Afrika’nın toplam borcu 1 trilyon doların üzerindedir ve yalnızca borç servisi yıllık 163 milyar dolara ulaşmaktadır. Gelişmekte olan ülkelerin toplam borcu ise 2023 yılında 11,4 trilyon dolara yükselmiş, 2004’teki 2,6 trilyon dolar seviyesinin dört katına çıkmıştır. Bu olağanüstü artış, 68 düşük gelirli ülkeden 30’dan fazlasında borç krizine yol açmıştır.

Bu kabaran borç yükü kalkınmayı iki temel şekilde baltalamaktadır:

  1. Temerrüt riskinin artması nedeniyle, ek krediye erişim oldukça pahalı hale gelmiş ve genellikle yalnızca ticari kredi kuruluşları tarafından sağlanabilir olmuştur. Afrika’nın ticari borcu şu anda toplam dış borcunun %43’ünü oluşturmaktadır – bu oran, 2000 yılındaki seviyenin iki katından fazladır.
    2. Yüksek borç servisi ödemeleri, mali hareket alanını kısıtlamakta; hükümetleri eğitim, sağlık, sanayi yatırımları ve altyapı harcamalarını kısmaya zorlamaktadır. Pek çok Afrika ülkesinde bu durum genel bir kemer sıkma rejimine dönüşmüştür: 2022’de yirmi iki ülke, sağlık harcamalarından daha fazla borç faizi ödemiştir; bunlardan altısı ise eğitim harcamalarından daha fazlasını borç servisine ayırmıştır. Aşırı borç yükü eninde sonunda kemer sıkmaya, dolayısıyla ekonomik daralmaya yol açmaktadır.

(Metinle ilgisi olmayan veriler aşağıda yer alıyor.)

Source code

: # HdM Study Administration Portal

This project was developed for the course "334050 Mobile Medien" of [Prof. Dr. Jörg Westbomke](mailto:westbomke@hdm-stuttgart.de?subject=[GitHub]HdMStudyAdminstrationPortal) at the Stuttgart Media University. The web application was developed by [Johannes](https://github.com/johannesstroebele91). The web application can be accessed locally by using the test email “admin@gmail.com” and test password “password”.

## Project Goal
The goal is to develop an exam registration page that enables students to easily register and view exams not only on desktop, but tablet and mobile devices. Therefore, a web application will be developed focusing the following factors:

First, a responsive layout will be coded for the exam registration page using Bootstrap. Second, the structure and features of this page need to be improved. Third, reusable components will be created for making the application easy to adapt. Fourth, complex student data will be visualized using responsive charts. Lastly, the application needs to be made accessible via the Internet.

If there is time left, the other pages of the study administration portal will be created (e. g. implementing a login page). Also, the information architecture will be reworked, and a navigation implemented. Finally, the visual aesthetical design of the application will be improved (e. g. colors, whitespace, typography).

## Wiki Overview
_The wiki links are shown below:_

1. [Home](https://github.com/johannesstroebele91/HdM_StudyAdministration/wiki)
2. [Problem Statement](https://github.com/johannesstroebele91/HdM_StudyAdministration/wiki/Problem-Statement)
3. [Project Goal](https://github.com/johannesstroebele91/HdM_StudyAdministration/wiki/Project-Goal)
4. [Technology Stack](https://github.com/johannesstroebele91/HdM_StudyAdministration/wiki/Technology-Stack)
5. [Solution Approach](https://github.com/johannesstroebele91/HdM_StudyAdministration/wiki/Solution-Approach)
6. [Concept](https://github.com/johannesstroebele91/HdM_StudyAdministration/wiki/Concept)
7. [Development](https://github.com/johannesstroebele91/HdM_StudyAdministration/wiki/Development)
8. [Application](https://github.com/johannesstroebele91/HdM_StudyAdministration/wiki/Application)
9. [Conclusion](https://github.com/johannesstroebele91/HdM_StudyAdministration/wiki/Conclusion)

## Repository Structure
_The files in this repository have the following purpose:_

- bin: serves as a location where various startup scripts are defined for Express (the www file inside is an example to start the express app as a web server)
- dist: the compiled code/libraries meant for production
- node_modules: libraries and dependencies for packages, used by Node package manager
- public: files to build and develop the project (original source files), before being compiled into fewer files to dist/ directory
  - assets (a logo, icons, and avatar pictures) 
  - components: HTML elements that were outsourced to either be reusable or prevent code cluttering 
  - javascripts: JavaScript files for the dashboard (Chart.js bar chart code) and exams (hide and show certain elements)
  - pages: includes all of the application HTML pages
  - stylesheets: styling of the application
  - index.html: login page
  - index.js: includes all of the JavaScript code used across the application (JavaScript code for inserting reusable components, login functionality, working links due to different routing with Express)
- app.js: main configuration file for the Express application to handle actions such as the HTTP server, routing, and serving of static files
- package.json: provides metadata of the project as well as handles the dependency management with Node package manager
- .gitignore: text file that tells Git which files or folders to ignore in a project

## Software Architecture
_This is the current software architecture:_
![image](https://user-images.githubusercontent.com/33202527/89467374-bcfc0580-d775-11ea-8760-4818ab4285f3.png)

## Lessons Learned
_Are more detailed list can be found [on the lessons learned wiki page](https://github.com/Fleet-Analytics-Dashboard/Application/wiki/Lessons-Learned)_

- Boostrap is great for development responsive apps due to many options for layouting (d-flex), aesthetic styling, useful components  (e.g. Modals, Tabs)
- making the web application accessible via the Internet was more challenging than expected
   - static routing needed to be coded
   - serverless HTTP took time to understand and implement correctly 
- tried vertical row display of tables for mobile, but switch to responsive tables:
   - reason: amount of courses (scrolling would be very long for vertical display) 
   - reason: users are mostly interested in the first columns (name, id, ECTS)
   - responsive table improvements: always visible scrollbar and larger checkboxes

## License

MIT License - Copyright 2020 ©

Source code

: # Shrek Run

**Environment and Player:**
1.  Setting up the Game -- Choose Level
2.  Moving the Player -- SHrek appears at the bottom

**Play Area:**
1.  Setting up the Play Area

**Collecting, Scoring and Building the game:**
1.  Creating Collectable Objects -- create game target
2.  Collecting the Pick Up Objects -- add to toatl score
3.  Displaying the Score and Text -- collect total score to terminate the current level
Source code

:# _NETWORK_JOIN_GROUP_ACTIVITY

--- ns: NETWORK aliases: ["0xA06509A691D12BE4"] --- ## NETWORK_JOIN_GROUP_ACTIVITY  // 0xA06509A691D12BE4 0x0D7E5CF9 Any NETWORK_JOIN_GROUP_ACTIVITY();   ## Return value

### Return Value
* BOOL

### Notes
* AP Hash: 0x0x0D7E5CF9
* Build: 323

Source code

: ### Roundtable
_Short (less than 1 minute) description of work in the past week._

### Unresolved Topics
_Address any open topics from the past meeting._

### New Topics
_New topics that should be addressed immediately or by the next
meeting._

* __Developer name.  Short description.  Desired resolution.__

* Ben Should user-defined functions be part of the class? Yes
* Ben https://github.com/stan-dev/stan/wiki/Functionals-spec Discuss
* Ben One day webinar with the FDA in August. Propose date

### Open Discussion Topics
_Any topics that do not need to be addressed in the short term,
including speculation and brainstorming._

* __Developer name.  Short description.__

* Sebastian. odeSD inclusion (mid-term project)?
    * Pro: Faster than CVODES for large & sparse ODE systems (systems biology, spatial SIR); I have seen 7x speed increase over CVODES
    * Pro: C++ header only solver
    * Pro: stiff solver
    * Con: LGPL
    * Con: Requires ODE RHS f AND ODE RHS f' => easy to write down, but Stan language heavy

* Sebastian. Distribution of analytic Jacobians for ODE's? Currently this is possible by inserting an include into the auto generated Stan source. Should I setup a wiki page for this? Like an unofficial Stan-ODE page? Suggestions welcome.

Bu krizden yalnızca birkaç Afrika ülkesi korunabilmiştir; bunun temel nedenleri, düşük nüfuslu olmaları ve yüksek değerli mallar ihraç etmeleridir. Bu örneklerden biri, 1,8 milyon nüfusa sahip Ekvator Ginesi’dir. Yıllık 5,13 milyar dolar gelirinin büyük kısmı ham petrol ve doğal gaz ihracatından gelmekte olup borç/GSYİH oranı %31,3’tür. Diğer örnek ise, 2,5 milyon nüfuslu Botsvana’dır; elmas ihracatından yılda 5,33 milyar dolar kazanç elde eden bu ülkenin borç/GSYİH oranı %27,4’tür.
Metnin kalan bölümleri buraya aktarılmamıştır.